- TASK GOAL -
For each line of the listing below that contains the string "DISCO", copy the line.

- DATA LISTING -
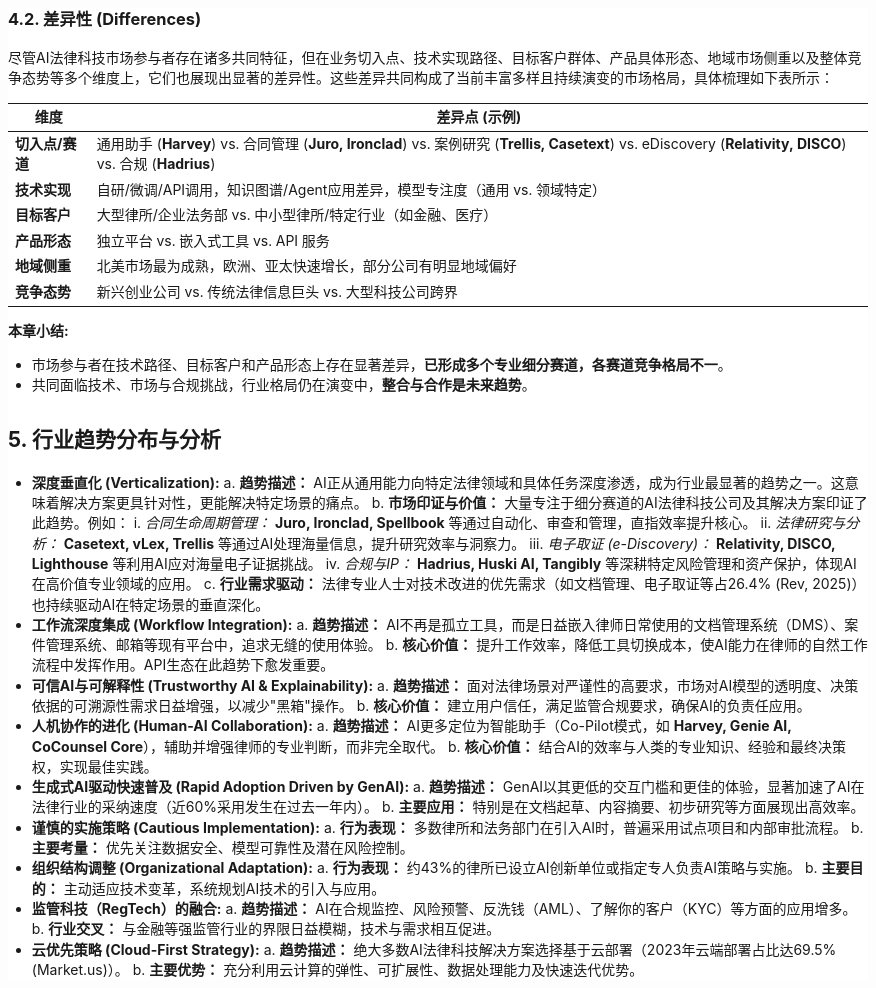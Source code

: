 ### 4.2. 差异性 (Differences)

尽管AI法律科技市场参与者存在诸多共同特征，但在业务切入点、技术实现路径、目标客户群体、产品具体形态、地域市场侧重以及整体竞争态势等多个维度上，它们也展现出显著的差异性。这些差异共同构成了当前丰富多样且持续演变的市场格局，具体梳理如下表所示：

| 维度         | 差异点 (示例)                                      |
|--------------|----------------------------------------------------|
| **切入点/赛道** | 通用助手 (**Harvey**) vs. 合同管理 (**Juro, Ironclad**) vs. 案例研究 (**Trellis, Casetext**) vs. eDiscovery (**Relativity, DISCO**) vs. 合规 (**Hadrius**) |
| **技术实现** | 自研/微调/API调用，知识图谱/Agent应用差异，模型专注度（通用 vs. 领域特定） |
| **目标客户** | 大型律所/企业法务部 vs. 中小型律所/特定行业（如金融、医疗） |
| **产品形态** | 独立平台 vs. 嵌入式工具 vs. API 服务             |
| **地域侧重** | 北美市场最为成熟，欧洲、亚太快速增长，部分公司有明显地域偏好 |
| **竞争态势** | 新兴创业公司 vs. 传统法律信息巨头 vs. 大型科技公司跨界 |

**本章小结:**
* 市场参与者在技术路径、目标客户和产品形态上存在显著差异，**已形成多个专业细分赛道，各赛道竞争格局不一**。
* 共同面临技术、市场与合规挑战，行业格局仍在演变中，**整合与合作是未来趋势**。

## 5. 行业趋势分布与分析

-   **深度垂直化 (Verticalization):**
    a.  **趋势描述：** AI正从通用能力向特定法律领域和具体任务深度渗透，成为行业最显著的趋势之一。这意味着解决方案更具针对性，更能解决特定场景的痛点。
    b.  **市场印证与价值：** 大量专注于细分赛道的AI法律科技公司及其解决方案印证了此趋势。例如：
        i.  *合同生命周期管理：* **Juro, Ironclad, Spellbook** 等通过自动化、审查和管理，直指效率提升核心。
        ii. *法律研究与分析：* **Casetext, vLex, Trellis** 等通过AI处理海量信息，提升研究效率与洞察力。
        iii.    *电子取证 (e-Discovery)：* **Relativity, DISCO, Lighthouse** 等利用AI应对海量电子证据挑战。
        iv. *合规与IP：* **Hadrius, Huski AI, Tangibly** 等深耕特定风险管理和资产保护，体现AI在高价值专业领域的应用。
    c.  **行业需求驱动：** 法律专业人士对技术改进的优先需求（如文档管理、电子取证等占26.4% (Rev, 2025)）也持续驱动AI在特定场景的垂直深化。
-   **工作流深度集成 (Workflow Integration):**
    a.  **趋势描述：** AI不再是孤立工具，而是日益嵌入律师日常使用的文档管理系统（DMS）、案件管理系统、邮箱等现有平台中，追求无缝的使用体验。
    b.  **核心价值：** 提升工作效率，降低工具切换成本，使AI能力在律师的自然工作流程中发挥作用。API生态在此趋势下愈发重要。
-   **可信AI与可解释性 (Trustworthy AI & Explainability):**
    a.  **趋势描述：** 面对法律场景对严谨性的高要求，市场对AI模型的透明度、决策依据的可溯源性需求日益增强，以减少"黑箱"操作。
    b.  **核心价值：** 建立用户信任，满足监管合规要求，确保AI的负责任应用。
-   **人机协作的进化 (Human-AI Collaboration):**
    a.  **趋势描述：** AI更多定位为智能助手（Co-Pilot模式，如 **Harvey, Genie AI, CoCounsel Core**），辅助并增强律师的专业判断，而非完全取代。
    b.  **核心价值：** 结合AI的效率与人类的专业知识、经验和最终决策权，实现最佳实践。
-   **生成式AI驱动快速普及 (Rapid Adoption Driven by GenAI):**
    a.  **趋势描述：** GenAI以其更低的交互门槛和更佳的体验，显著加速了AI在法律行业的采纳速度（近60%采用发生在过去一年内）。
    b.  **主要应用：** 特别是在文档起草、内容摘要、初步研究等方面展现出高效率。
-   **谨慎的实施策略 (Cautious Implementation):**
    a.  **行为表现：** 多数律所和法务部门在引入AI时，普遍采用试点项目和内部审批流程。
    b.  **主要考量：** 优先关注数据安全、模型可靠性及潜在风险控制。
-   **组织结构调整 (Organizational Adaptation):**
    a.  **行为表现：** 约43%的律所已设立AI创新单位或指定专人负责AI策略与实施。
    b.  **主要目的：** 主动适应技术变革，系统规划AI技术的引入与应用。
-   **监管科技（RegTech）的融合:**
    a.  **趋势描述：** AI在合规监控、风险预警、反洗钱（AML）、了解你的客户（KYC）等方面的应用增多。
    b.  **行业交叉：** 与金融等强监管行业的界限日益模糊，技术与需求相互促进。
-   **云优先策略 (Cloud-First Strategy):**
    a.  **趋势描述：** 绝大多数AI法律科技解决方案选择基于云部署（2023年云端部署占比达69.5% (Market.us)）。
    b.  **主要优势：** 充分利用云计算的弹性、可扩展性、数据处理能力及快速迭代优势。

- PROBLEM SOLUTION -
| **切入点/赛道** | 通用助手 (**Harvey**) vs. 合同管理 (**Juro, Ironclad**) vs. 案例研究 (**Trellis, Casetext**) vs. eDiscovery (**Relativity, DISCO**) vs. 合规 (**Hadrius**) |
        iii.    *电子取证 (e-Discovery)：* **Relativity, DISCO, Lighthouse** 等利用AI应对海量电子证据挑战。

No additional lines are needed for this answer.